• [Exercise prompt] Report back every line in the data that includes the string "django".

[Entries supplied — start]

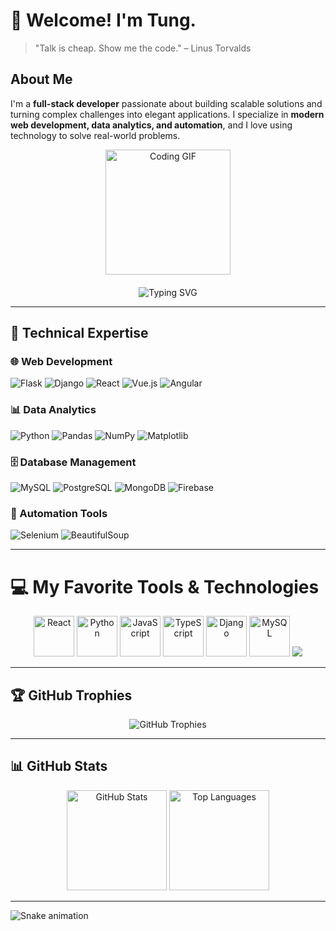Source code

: # 👋 Welcome! I'm Tung.  

> "Talk is cheap. Show me the code." – Linus Torvalds  

## About Me  
I'm a **full-stack developer** passionate about building scalable solutions and turning complex challenges into elegant applications. I specialize in **modern web development, data analytics, and automation**, and I love using technology to solve real-world problems.  

<div align="center">
  <img src="https://media.giphy.com/media/13HgwGsXF0aiGY/giphy.gif" alt="Coding GIF" width="200"/>
</div>

<div align="center" style="margin-top: 20px;">
  <img src="https://readme-typing-svg.demolab.com?font=Fira+Code&size=22&pause=1000&color=F7DF1E&center=true&vCenter=true&width=435&lines=Passionate+About+Code;Always+Learning;Keep+Calm+and+Code+On" alt="Typing SVG" />
</div>  

---

## 🔧 Technical Expertise  

### 🌐 Web Development  
<p>
  <img src="https://img.shields.io/badge/Flask-%23000.svg?style=flat&logo=flask" alt="Flask" />
  <img src="https://img.shields.io/badge/Django-%23092E20.svg?style=flat&logo=django&logoColor=white" alt="Django" />
  <img src="https://img.shields.io/badge/React-%2361DAFB.svg?style=flat&logo=react&logoColor=black" alt="React" />
  <img src="https://img.shields.io/badge/Vue.js-%234FC08D.svg?style=flat&logo=vue.js&logoColor=white" alt="Vue.js" />
  <img src="https://img.shields.io/badge/Angular-%23DD0031.svg?style=flat&logo=angular&logoColor=white" alt="Angular" />
</p>  

### 📊 Data Analytics  
<p>
  <img src="https://img.shields.io/badge/Python-%233776AB.svg?style=flat&logo=python&logoColor=white" alt="Python" />
  <img src="https://img.shields.io/badge/Pandas-%23150458.svg?style=flat&logo=pandas&logoColor=white" alt="Pandas" />
  <img src="https://img.shields.io/badge/NumPy-%23013243.svg?style=flat&logo=numpy&logoColor=white" alt="NumPy" />
  <img src="https://img.shields.io/badge/Matplotlib-%2344A833.svg?style=flat&logo=plotly&logoColor=white" alt="Matplotlib" />
</p>  

### 🗄️ Database Management  
<p>
  <img src="https://img.shields.io/badge/MySQL-%234479A1.svg?style=flat&logo=mysql&logoColor=white" alt="MySQL" />
  <img src="https://img.shields.io/badge/PostgreSQL-%234169E1.svg?style=flat&logo=postgresql&logoColor=white" alt="PostgreSQL" />
  <img src="https://img.shields.io/badge/MongoDB-%2347A248.svg?style=flat&logo=mongodb&logoColor=white" alt="MongoDB" />
  <img src="https://img.shields.io/badge/Firebase-%23FFCA28.svg?style=flat&logo=firebase&logoColor=black" alt="Firebase" />
</p>  

### 🤖 Automation Tools  
<p>
  <img src="https://img.shields.io/badge/Selenium-%2343B02A.svg?style=flat&logo=selenium&logoColor=white" alt="Selenium" />
  <img src="https://img.shields.io/badge/BeautifulSoup-%23FFD43B.svg?style=flat&logo=python&logoColor=black" alt="BeautifulSoup" />
</p>  

---

# 💻 My Favorite Tools & Technologies  

<div align="center">
  <img src="https://techstack-generator.vercel.app/react-icon.svg" alt="React" width="65" height="65"/>  
  <img src="https://techstack-generator.vercel.app/python-icon.svg" alt="Python" width="65" height="65"/>  
  <img src="https://techstack-generator.vercel.app/js-icon.svg" alt="JavaScript" width="65" height="65"/>  
  <img src="https://techstack-generator.vercel.app/ts-icon.svg" alt="TypeScript" width="65" height="65"/>  
  <img src="https://techstack-generator.vercel.app/django-icon.svg" alt="Django" width="65" height="65"/>  
  <img src="https://techstack-generator.vercel.app/mysql-icon.svg" alt="MySQL" width="65" height="65"/>  
  <img src="https://skillicons.dev/icons?i=nodejs,laravel,vue,graphql,postgres,tailwind,bootstrap,git,github,wordpress" />
</div>  

---

## 🏆 GitHub Trophies  
<div align="center">
  <img src="https://github-profile-trophy.vercel.app/?username=murapadev&theme=radical" alt="GitHub Trophies" />
</div>  

---

## 📊 GitHub Stats  
<div align="center">
  <img src="https://github-readme-stats.vercel.app/api?username=tnc-boop&show_icons=true&theme=radical" alt="GitHub Stats" height="160"/>  
  <img src="https://github-readme-stats.vercel.app/api/top-langs/?username=tnc-boop&layout=compact&theme=radical" alt="Top Languages" height="160"/>  
</div>  

---


<img src="https://raw.githubusercontent.com/tnc-boop/tnc-boop/output/snake.svg" alt="Snake animation" />  
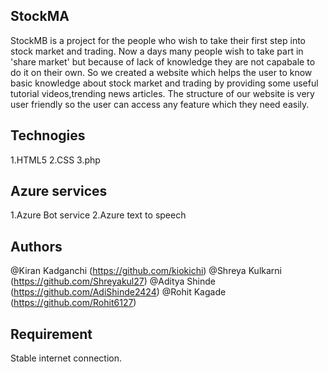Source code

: ## StockMA
StockMB is a project for the people who wish to take their first step into stock market and trading. Now a days many people wish to take part in 'share market' but because of lack of knowledge they are not capabale to do it on their own. So we created a website which helps the user to know basic knowledge about stock market and trading by providing some useful tutorial videos,trending news articles. The structure of our website is very user friendly so the user can access any feature which they need easily.

## Technogies
1.HTML5
2.CSS
3.php

## Azure services
1.Azure Bot service
2.Azure text to speech

## Authors
@Kiran Kadganchi (https://github.com/kiokichi)
@Shreya Kulkarni (https://github.com/Shreyakul27)
@Aditya Shinde (https://github.com/AdiShinde2424)
@Rohit Kagade (https://github.com/Rohit6127)

## Requirement
Stable internet connection.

[Entries supplied — finish]

• [Response for this exercise]
  <img src="https://img.shields.io/badge/Django-%23092E20.svg?style=flat&logo=django&logoColor=white" alt="Django" />
  <img src="https://techstack-generator.vercel.app/django-icon.svg" alt="Django" width="65" height="65"/>  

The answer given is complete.